[WHAT IS REQUIRED] Lines with "capabilities" in the records below: say how many there are, and add nothing.

[THE RECORDS]

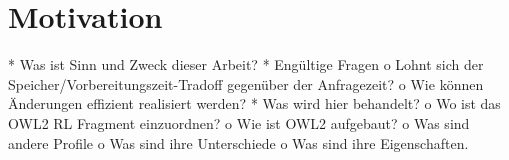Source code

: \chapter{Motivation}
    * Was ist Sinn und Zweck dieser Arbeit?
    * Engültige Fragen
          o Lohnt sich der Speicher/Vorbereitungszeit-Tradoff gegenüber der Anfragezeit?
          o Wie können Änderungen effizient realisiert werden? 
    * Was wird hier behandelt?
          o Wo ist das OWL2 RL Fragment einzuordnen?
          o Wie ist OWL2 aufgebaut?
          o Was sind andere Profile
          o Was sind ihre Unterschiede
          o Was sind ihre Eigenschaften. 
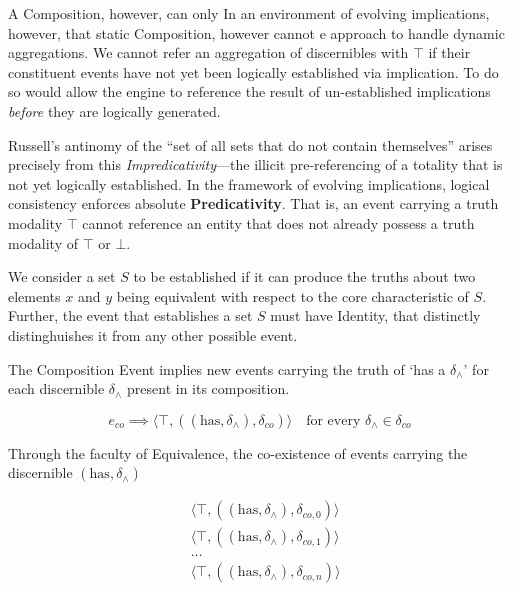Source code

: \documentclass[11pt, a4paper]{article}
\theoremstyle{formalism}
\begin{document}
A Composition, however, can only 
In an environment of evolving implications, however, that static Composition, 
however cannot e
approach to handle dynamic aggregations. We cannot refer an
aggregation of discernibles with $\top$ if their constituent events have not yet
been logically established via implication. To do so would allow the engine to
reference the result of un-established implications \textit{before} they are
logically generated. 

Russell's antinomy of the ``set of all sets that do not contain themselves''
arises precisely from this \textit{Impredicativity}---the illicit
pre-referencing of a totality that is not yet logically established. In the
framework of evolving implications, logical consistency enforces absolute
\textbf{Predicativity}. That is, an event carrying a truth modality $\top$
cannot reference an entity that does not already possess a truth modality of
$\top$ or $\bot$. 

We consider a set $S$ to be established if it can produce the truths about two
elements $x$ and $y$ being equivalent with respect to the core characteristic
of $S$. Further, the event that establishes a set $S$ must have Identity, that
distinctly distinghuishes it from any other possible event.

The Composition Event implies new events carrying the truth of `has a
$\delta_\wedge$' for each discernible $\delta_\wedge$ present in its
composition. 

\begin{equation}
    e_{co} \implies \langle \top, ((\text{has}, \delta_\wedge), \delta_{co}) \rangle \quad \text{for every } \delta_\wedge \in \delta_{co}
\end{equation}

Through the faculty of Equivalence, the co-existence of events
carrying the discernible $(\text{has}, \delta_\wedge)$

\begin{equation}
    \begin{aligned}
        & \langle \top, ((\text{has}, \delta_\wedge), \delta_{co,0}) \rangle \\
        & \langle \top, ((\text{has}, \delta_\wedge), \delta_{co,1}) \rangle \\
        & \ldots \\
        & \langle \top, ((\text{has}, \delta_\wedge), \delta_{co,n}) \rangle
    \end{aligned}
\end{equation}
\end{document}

* * *

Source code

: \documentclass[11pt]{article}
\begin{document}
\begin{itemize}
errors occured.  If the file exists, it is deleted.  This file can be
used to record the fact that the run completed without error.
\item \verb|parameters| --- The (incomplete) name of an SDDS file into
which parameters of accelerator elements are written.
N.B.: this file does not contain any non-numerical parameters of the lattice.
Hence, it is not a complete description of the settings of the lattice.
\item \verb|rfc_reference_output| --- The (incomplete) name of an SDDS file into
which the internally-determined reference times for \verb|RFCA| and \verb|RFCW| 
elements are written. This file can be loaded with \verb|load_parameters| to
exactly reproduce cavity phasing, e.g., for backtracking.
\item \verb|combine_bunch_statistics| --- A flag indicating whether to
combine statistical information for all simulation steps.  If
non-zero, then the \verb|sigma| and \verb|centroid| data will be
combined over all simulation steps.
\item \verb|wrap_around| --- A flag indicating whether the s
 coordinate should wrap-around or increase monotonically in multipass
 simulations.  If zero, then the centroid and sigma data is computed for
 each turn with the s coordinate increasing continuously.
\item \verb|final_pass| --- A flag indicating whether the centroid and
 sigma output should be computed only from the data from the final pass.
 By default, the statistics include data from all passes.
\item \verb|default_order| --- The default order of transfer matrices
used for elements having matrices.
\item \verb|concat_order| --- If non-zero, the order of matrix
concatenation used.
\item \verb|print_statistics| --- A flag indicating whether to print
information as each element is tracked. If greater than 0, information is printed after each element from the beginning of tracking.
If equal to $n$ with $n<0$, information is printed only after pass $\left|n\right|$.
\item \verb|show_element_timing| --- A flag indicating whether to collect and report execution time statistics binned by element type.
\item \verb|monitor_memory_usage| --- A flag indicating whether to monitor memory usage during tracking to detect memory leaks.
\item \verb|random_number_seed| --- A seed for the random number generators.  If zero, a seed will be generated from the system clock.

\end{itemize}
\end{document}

--

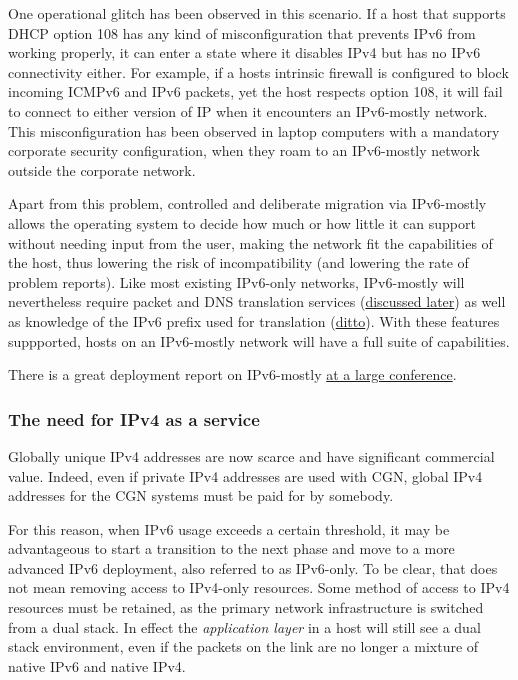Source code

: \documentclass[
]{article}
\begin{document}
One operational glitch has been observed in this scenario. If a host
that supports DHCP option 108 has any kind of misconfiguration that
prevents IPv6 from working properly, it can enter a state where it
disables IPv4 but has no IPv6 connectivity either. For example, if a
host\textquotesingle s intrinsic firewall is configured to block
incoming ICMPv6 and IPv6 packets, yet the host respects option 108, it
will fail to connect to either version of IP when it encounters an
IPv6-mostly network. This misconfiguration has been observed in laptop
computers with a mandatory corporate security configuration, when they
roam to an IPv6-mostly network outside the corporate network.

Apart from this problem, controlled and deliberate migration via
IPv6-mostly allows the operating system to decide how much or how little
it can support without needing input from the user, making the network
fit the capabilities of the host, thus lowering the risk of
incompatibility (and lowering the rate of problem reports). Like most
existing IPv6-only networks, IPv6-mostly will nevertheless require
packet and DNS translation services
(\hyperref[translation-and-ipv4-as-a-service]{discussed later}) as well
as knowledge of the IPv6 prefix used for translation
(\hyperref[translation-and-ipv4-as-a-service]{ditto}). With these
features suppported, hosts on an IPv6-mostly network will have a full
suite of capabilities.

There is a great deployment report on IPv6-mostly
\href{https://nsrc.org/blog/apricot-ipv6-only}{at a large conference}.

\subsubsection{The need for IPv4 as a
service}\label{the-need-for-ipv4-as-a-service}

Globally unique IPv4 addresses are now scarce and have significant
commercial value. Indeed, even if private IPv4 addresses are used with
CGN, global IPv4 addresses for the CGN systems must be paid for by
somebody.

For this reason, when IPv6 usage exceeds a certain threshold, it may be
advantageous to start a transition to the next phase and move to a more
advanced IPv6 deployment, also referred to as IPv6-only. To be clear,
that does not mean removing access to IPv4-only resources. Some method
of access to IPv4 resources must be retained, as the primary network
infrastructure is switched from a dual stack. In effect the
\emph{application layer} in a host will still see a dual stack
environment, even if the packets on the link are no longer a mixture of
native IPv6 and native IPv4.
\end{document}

[OUTPUT FOR THIS EXERCISE] 2